One evening in March, during the last Paris Prêt-à-Porter Fashion Week, 11 promising American designers sipped champagne at 41 Rue du Faubourg St-Honoré, the residence of the U.S. ambassador to France.

The young designers had come to Paris to participate in a showroom—a trip underwritten by U.S. sportswear mogul Tommy Hilfiger—and to present their collections to the international retailers and editors who regularly assemble in the world's fashion capital to plot what we all will wear.

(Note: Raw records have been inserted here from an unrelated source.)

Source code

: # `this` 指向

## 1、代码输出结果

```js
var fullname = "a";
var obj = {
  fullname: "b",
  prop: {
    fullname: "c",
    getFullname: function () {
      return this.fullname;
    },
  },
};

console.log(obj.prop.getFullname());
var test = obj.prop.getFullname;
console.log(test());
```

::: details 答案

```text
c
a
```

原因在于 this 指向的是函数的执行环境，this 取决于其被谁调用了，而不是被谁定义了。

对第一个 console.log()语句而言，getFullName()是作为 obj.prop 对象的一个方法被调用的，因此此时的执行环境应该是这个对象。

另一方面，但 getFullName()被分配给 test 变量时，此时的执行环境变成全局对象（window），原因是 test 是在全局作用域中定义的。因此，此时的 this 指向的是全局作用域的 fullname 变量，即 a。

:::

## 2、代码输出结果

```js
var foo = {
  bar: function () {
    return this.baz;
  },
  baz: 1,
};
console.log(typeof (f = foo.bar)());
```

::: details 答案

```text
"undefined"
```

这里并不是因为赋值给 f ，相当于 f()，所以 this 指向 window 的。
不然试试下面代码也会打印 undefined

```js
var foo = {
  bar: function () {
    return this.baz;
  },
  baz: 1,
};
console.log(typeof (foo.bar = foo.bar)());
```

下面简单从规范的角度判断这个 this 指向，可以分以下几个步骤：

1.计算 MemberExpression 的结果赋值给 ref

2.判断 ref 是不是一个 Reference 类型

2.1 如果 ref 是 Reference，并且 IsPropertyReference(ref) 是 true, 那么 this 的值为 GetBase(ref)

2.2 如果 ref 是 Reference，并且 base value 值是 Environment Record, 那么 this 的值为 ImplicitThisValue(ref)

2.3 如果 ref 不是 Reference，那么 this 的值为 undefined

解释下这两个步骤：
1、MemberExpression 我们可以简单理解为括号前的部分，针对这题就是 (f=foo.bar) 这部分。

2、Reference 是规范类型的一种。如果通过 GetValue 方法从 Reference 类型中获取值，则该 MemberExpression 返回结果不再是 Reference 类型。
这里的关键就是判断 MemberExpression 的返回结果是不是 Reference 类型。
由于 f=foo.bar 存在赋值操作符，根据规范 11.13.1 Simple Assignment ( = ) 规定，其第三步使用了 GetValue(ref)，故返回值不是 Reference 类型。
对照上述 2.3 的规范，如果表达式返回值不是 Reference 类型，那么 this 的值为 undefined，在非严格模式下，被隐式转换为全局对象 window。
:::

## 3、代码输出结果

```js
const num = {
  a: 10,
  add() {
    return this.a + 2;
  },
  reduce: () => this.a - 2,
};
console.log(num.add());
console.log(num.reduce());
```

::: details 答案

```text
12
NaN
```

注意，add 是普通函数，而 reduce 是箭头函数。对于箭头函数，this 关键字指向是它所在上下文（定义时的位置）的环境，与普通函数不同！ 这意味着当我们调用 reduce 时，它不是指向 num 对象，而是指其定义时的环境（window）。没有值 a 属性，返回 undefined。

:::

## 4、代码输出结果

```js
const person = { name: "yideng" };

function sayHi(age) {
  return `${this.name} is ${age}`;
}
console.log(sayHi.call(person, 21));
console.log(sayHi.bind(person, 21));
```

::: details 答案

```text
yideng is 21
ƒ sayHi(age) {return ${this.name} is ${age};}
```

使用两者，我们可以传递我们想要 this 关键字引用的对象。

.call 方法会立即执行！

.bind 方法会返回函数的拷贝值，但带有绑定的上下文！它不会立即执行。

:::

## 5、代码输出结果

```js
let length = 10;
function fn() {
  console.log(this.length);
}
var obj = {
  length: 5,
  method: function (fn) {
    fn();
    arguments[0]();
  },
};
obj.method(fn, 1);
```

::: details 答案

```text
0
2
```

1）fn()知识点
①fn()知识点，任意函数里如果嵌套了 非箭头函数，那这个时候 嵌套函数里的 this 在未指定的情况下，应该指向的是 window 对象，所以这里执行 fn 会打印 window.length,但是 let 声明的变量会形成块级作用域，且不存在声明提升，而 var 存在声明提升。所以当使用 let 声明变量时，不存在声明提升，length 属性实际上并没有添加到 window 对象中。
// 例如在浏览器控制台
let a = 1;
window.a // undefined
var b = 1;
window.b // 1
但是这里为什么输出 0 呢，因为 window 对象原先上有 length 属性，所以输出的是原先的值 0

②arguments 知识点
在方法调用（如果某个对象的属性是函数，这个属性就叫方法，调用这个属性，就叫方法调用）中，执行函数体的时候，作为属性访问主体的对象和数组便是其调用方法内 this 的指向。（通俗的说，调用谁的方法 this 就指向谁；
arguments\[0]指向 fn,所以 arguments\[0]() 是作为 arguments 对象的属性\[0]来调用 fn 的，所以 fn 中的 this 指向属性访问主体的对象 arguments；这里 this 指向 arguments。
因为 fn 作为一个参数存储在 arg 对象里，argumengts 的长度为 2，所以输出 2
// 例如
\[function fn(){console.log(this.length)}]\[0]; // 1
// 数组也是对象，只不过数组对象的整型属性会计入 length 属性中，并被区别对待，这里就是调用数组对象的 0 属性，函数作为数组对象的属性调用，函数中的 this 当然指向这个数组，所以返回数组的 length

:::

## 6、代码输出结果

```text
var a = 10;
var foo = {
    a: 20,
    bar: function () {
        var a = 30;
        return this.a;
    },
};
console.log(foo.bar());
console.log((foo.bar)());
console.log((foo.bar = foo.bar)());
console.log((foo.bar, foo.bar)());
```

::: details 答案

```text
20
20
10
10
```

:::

The American ambassador, Charles H. Rivkin, stepped forward to toast the emerging talent and pay tribute to America's $350 billion fashion industry as a cultural and financial link between nations. President Obama appointed Rivkin, who once led the Muppet empire, to his post in 2009. The ambassador was a top fundraiser for Obama during the 2008 presidential campaign and served as co-chair of his California finance committee. Rivkin's wife, Susan Tolson, is a slender, blonde former investment banker who swiftly elevated her personal style upon settling into her new public life in Paris, which has included a front-row seat at the Chanel show.

It was a perfectly crafted, succinctly timed evening subtly perfumed with the political. And the woman most responsible for instigating it all, who stood on the sidelines without comment, was Anna Wintour.

The self-contained Wintour is approaching her 25th year as the editor in chief of Vogue, fashion's most prestigious glossy. The "Americans in Paris" showroom is one of the many ways in which she has left her imprint on the magazine, the industry, and, by extension, the culture-at-large. While Wintour, 62, has not ignored the fanciful and rarefied aspects of frocks, more than any of her predecessors she has defined fashion as a lucrative blend of glamour, global commerce, and—most intriguingly—political power.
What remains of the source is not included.